(MATERIALS PROVIDED Opens)
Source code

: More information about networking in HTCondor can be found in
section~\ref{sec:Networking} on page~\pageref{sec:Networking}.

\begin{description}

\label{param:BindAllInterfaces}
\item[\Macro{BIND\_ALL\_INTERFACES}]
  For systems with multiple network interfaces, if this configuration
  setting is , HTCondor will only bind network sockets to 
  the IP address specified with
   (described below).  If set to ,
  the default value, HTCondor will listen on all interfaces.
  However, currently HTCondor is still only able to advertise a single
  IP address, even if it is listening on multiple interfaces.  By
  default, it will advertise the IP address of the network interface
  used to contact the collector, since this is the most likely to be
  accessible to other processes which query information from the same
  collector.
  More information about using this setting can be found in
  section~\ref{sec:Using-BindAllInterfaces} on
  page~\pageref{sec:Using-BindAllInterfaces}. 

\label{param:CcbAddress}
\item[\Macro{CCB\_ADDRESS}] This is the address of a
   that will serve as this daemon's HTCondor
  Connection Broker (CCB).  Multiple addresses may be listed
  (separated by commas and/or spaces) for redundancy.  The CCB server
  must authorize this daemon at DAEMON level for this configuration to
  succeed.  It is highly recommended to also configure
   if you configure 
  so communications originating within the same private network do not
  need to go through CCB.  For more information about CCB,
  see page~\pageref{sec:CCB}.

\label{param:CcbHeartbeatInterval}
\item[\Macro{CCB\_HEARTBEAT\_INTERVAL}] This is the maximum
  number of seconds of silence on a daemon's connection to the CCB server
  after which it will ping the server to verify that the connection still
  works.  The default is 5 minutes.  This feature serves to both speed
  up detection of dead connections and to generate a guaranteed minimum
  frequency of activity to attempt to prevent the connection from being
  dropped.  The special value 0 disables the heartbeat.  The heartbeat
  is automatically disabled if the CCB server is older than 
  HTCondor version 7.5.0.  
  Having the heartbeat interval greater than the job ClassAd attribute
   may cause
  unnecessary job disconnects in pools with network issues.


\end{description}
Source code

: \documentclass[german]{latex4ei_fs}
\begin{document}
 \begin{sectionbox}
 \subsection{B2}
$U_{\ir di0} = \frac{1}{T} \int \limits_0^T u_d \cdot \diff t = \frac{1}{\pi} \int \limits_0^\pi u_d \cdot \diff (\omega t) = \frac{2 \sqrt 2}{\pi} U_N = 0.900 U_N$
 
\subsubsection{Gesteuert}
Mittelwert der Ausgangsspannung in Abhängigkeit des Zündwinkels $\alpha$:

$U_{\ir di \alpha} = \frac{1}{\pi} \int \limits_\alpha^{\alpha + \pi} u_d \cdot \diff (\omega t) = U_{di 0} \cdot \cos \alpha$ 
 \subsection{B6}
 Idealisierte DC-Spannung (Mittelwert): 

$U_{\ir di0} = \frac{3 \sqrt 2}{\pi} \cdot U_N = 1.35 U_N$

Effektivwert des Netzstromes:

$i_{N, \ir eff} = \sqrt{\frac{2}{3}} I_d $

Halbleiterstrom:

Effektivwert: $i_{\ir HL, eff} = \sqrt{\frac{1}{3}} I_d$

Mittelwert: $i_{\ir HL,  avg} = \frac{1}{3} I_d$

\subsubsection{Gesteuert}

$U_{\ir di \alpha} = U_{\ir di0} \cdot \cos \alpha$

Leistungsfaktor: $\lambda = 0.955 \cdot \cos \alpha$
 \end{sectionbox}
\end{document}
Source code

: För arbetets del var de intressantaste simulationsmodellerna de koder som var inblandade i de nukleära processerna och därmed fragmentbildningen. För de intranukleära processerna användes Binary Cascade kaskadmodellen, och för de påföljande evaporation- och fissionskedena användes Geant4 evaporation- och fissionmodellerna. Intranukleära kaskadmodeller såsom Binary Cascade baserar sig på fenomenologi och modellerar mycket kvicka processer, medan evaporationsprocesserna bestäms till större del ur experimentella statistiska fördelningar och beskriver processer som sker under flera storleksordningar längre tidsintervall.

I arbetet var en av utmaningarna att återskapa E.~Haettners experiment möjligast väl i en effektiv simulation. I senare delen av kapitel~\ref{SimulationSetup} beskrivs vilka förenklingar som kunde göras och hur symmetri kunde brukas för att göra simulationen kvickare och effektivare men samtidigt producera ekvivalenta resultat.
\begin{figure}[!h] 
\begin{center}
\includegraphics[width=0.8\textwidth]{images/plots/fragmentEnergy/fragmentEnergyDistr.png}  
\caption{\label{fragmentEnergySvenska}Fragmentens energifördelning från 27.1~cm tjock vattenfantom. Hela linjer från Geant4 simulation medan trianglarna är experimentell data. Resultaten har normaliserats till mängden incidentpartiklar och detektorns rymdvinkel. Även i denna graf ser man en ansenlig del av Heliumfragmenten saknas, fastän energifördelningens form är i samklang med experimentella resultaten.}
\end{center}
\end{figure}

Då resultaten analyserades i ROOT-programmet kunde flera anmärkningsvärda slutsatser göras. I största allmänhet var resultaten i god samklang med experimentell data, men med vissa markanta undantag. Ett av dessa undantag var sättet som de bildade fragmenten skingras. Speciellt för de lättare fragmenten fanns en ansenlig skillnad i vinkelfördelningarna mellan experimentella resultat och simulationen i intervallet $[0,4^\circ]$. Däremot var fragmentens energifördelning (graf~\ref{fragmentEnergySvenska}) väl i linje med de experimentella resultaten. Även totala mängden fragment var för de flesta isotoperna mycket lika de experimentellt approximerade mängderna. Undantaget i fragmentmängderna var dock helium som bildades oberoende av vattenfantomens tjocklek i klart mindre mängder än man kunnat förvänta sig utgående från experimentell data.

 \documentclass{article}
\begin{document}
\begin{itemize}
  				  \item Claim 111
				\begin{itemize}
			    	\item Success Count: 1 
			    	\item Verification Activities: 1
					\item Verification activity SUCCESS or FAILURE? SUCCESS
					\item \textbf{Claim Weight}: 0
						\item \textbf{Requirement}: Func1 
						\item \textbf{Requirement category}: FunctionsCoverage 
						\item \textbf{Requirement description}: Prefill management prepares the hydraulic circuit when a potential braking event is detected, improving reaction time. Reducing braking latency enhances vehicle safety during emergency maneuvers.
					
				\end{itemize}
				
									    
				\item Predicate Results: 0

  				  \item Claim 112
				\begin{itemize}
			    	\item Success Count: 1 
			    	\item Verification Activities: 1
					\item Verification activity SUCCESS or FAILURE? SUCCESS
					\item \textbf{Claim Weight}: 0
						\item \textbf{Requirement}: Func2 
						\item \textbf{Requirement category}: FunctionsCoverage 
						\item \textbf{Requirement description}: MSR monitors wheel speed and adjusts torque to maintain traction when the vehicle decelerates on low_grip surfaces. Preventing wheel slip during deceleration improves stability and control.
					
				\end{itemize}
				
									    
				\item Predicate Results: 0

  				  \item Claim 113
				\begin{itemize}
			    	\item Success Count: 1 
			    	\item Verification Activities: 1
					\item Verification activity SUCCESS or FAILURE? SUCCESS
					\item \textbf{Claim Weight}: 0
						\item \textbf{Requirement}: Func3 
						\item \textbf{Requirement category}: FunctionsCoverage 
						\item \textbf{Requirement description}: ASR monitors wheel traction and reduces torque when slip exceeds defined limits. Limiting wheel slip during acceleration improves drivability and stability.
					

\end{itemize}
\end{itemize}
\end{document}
(MATERIALS PROVIDED Closes)
Print each record word for word.

THE COMPLETED TASK =>
Source code

: More information about networking in HTCondor can be found in
section~\ref{sec:Networking} on page~\pageref{sec:Networking}.

\begin{description}

\label{param:BindAllInterfaces}
\item[\Macro{BIND\_ALL\_INTERFACES}]
  For systems with multiple network interfaces, if this configuration
  setting is , HTCondor will only bind network sockets to 
  the IP address specified with
   (described below).  If set to ,
  the default value, HTCondor will listen on all interfaces.
  However, currently HTCondor is still only able to advertise a single
  IP address, even if it is listening on multiple interfaces.  By
  default, it will advertise the IP address of the network interface
  used to contact the collector, since this is the most likely to be
  accessible to other processes which query information from the same
  collector.
  More information about using this setting can be found in
  section~\ref{sec:Using-BindAllInterfaces} on
  page~\pageref{sec:Using-BindAllInterfaces}. 

\label{param:CcbAddress}
\item[\Macro{CCB\_ADDRESS}] This is the address of a
   that will serve as this daemon's HTCondor
  Connection Broker (CCB).  Multiple addresses may be listed
  (separated by commas and/or spaces) for redundancy.  The CCB server
  must authorize this daemon at DAEMON level for this configuration to
  succeed.  It is highly recommended to also configure
   if you configure 
  so communications originating within the same private network do not
  need to go through CCB.  For more information about CCB,
  see page~\pageref{sec:CCB}.

\label{param:CcbHeartbeatInterval}
\item[\Macro{CCB\_HEARTBEAT\_INTERVAL}] This is the maximum
  number of seconds of silence on a daemon's connection to the CCB server
  after which it will ping the server to verify that the connection still
  works.  The default is 5 minutes.  This feature serves to both speed
  up detection of dead connections and to generate a guaranteed minimum
  frequency of activity to attempt to prevent the connection from being
  dropped.  The special value 0 disables the heartbeat.  The heartbeat
  is automatically disabled if the CCB server is older than 
  HTCondor version 7.5.0.  
  Having the heartbeat interval greater than the job ClassAd attribute
   may cause
  unnecessary job disconnects in pools with network issues.


\end{description}
Source code

: \documentclass[german]{latex4ei_fs}
\begin{document}
 \begin{sectionbox}
 \subsection{B2}
$U_{\ir di0} = \frac{1}{T} \int \limits_0^T u_d \cdot \diff t = \frac{1}{\pi} \int \limits_0^\pi u_d \cdot \diff (\omega t) = \frac{2 \sqrt 2}{\pi} U_N = 0.900 U_N$
 
\subsubsection{Gesteuert}
Mittelwert der Ausgangsspannung in Abhängigkeit des Zündwinkels $\alpha$:

$U_{\ir di \alpha} = \frac{1}{\pi} \int \limits_\alpha^{\alpha + \pi} u_d \cdot \diff (\omega t) = U_{di 0} \cdot \cos \alpha$ 
 \subsection{B6}
 Idealisierte DC-Spannung (Mittelwert): 

$U_{\ir di0} = \frac{3 \sqrt 2}{\pi} \cdot U_N = 1.35 U_N$

Effektivwert des Netzstromes:

$i_{N, \ir eff} = \sqrt{\frac{2}{3}} I_d $

Halbleiterstrom:

Effektivwert: $i_{\ir HL, eff} = \sqrt{\frac{1}{3}} I_d$

Mittelwert: $i_{\ir HL,  avg} = \frac{1}{3} I_d$

\subsubsection{Gesteuert}

$U_{\ir di \alpha} = U_{\ir di0} \cdot \cos \alpha$

Leistungsfaktor: $\lambda = 0.955 \cdot \cos \alpha$
 \end{sectionbox}
\end{document}
Source code

: För arbetets del var de intressantaste simulationsmodellerna de koder som var inblandade i de nukleära processerna och därmed fragmentbildningen. För de intranukleära processerna användes Binary Cascade kaskadmodellen, och för de påföljande evaporation- och fissionskedena användes Geant4 evaporation- och fissionmodellerna. Intranukleära kaskadmodeller såsom Binary Cascade baserar sig på fenomenologi och modellerar mycket kvicka processer, medan evaporationsprocesserna bestäms till större del ur experimentella statistiska fördelningar och beskriver processer som sker under flera storleksordningar längre tidsintervall.

I arbetet var en av utmaningarna att återskapa E.~Haettners experiment möjligast väl i en effektiv simulation. I senare delen av kapitel~\ref{SimulationSetup} beskrivs vilka förenklingar som kunde göras och hur symmetri kunde brukas för att göra simulationen kvickare och effektivare men samtidigt producera ekvivalenta resultat.
\begin{figure}[!h] 
\begin{center}
\includegraphics[width=0.8\textwidth]{images/plots/fragmentEnergy/fragmentEnergyDistr.png}  
\caption{\label{fragmentEnergySvenska}Fragmentens energifördelning från 27.1~cm tjock vattenfantom. Hela linjer från Geant4 simulation medan trianglarna är experimentell data. Resultaten har normaliserats till mängden incidentpartiklar och detektorns rymdvinkel. Även i denna graf ser man en ansenlig del av Heliumfragmenten saknas, fastän energifördelningens form är i samklang med experimentella resultaten.}
\end{center}
\end{figure}

Då resultaten analyserades i ROOT-programmet kunde flera anmärkningsvärda slutsatser göras. I största allmänhet var resultaten i god samklang med experimentell data, men med vissa markanta undantag. Ett av dessa undantag var sättet som de bildade fragmenten skingras. Speciellt för de lättare fragmenten fanns en ansenlig skillnad i vinkelfördelningarna mellan experimentella resultat och simulationen i intervallet $[0,4^\circ]$. Däremot var fragmentens energifördelning (graf~\ref{fragmentEnergySvenska}) väl i linje med de experimentella resultaten. Även totala mängden fragment var för de flesta isotoperna mycket lika de experimentellt approximerade mängderna. Undantaget i fragmentmängderna var dock helium som bildades oberoende av vattenfantomens tjocklek i klart mindre mängder än man kunnat förvänta sig utgående från experimentell data.

 \documentclass{article}
\begin{document}
\begin{itemize}
  				  \item Claim 111
				\begin{itemize}
			    	\item Success Count: 1 
			    	\item Verification Activities: 1
					\item Verification activity SUCCESS or FAILURE? SUCCESS
					\item \textbf{Claim Weight}: 0
						\item \textbf{Requirement}: Func1 
						\item \textbf{Requirement category}: FunctionsCoverage 
						\item \textbf{Requirement description}: Prefill management prepares the hydraulic circuit when a potential braking event is detected, improving reaction time. Reducing braking latency enhances vehicle safety during emergency maneuvers.
					
				\end{itemize}
				
									    
				\item Predicate Results: 0

  				  \item Claim 112
				\begin{itemize}
			    	\item Success Count: 1 
			    	\item Verification Activities: 1
					\item Verification activity SUCCESS or FAILURE? SUCCESS
					\item \textbf{Claim Weight}: 0
						\item \textbf{Requirement}: Func2 
						\item \textbf{Requirement category}: FunctionsCoverage 
						\item \textbf{Requirement description}: MSR monitors wheel speed and adjusts torque to maintain traction when the vehicle decelerates on low_grip surfaces. Preventing wheel slip during deceleration improves stability and control.
					
				\end{itemize}
				
									    
				\item Predicate Results: 0

  				  \item Claim 113
				\begin{itemize}
			    	\item Success Count: 1 
			    	\item Verification Activities: 1
					\item Verification activity SUCCESS or FAILURE? SUCCESS
					\item \textbf{Claim Weight}: 0
						\item \textbf{Requirement}: Func3 
						\item \textbf{Requirement category}: FunctionsCoverage 
						\item \textbf{Requirement description}: ASR monitors wheel traction and reduces torque when slip exceeds defined limits. Limiting wheel slip during acceleration improves drivability and stability.
					

\end{itemize}
\end{itemize}
\end{document}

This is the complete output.